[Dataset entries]
★ ★ ★

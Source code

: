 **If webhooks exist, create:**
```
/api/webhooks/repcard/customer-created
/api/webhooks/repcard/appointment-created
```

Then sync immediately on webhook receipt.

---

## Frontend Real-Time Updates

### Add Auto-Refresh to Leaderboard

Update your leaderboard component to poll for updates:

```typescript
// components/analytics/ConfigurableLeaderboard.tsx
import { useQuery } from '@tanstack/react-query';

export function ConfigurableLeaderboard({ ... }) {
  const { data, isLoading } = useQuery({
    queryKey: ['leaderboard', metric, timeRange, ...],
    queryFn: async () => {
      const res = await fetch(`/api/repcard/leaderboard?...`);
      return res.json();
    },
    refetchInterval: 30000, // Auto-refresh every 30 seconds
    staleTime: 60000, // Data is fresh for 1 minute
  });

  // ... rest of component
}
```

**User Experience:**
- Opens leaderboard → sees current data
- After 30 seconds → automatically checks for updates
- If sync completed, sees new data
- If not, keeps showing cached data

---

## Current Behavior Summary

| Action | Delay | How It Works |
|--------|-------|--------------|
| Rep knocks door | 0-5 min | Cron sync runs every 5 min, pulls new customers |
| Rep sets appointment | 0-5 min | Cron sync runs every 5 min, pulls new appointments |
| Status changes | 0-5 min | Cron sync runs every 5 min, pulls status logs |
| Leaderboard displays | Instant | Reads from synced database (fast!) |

★ ★ ★

§ **Instructions to follow**: Each line holding the word "created" must be copied from the data.

§ **Solution to this problem**:
/api/webhooks/repcard/customer-created
/api/webhooks/repcard/appointment-created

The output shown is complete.